(Recorded data)
§ §

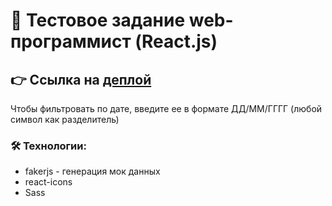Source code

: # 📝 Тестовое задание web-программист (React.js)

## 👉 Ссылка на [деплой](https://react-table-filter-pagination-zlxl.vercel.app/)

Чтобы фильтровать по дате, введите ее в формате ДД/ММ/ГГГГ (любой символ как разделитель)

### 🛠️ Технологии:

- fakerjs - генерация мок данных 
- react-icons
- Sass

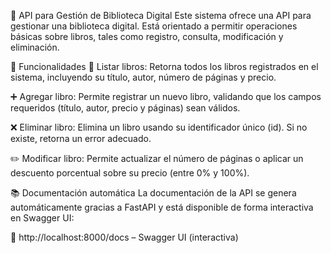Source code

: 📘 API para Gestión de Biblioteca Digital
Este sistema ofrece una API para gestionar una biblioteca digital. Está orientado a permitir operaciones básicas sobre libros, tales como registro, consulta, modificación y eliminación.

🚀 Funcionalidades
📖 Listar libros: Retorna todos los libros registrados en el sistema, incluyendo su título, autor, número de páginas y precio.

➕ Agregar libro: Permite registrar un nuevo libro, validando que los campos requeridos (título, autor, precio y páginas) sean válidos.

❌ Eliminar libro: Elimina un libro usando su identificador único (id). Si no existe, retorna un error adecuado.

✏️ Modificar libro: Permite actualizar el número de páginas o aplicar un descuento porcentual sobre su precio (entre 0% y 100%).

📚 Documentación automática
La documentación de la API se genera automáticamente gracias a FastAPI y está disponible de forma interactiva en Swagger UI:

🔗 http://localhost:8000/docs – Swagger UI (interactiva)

§ §

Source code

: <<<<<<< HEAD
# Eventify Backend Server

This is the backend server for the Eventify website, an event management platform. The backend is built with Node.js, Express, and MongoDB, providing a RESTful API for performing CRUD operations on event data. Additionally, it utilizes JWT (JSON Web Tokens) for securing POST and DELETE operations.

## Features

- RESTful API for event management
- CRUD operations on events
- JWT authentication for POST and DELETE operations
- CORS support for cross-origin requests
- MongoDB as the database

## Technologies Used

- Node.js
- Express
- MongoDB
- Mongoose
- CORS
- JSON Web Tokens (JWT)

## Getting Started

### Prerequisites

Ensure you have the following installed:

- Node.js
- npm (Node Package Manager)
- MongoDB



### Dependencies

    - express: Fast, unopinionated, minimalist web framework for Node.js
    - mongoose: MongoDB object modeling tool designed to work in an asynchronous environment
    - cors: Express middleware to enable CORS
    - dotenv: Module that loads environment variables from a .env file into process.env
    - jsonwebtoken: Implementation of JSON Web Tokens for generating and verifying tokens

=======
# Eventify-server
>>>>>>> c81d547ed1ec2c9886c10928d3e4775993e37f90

§ §

## PROBLEM DETAILS
Print, without alteration, only the lines above between the one holding "de Biblioteca Digital" and the one holding "Swagger UI (interactiva)", inclusive.

## WRITTEN RESPONSE
: 📘 API para Gestión de Biblioteca Digital
Este sistema ofrece una API para gestionar una biblioteca digital. Está orientado a permitir operaciones básicas sobre libros, tales como registro, consulta, modificación y eliminación.

🚀 Funcionalidades
📖 Listar libros: Retorna todos los libros registrados en el sistema, incluyendo su título, autor, número de páginas y precio.

➕ Agregar libro: Permite registrar un nuevo libro, validando que los campos requeridos (título, autor, precio y páginas) sean válidos.

❌ Eliminar libro: Elimina un libro usando su identificador único (id). Si no existe, retorna un error adecuado.

✏️ Modificar libro: Permite actualizar el número de páginas o aplicar un descuento porcentual sobre su precio (entre 0% y 100%).

📚 Documentación automática
La documentación de la API se genera automáticamente gracias a FastAPI y está disponible de forma interactiva en Swagger UI:

🔗 http://localhost:8000/docs – Swagger UI (interactiva)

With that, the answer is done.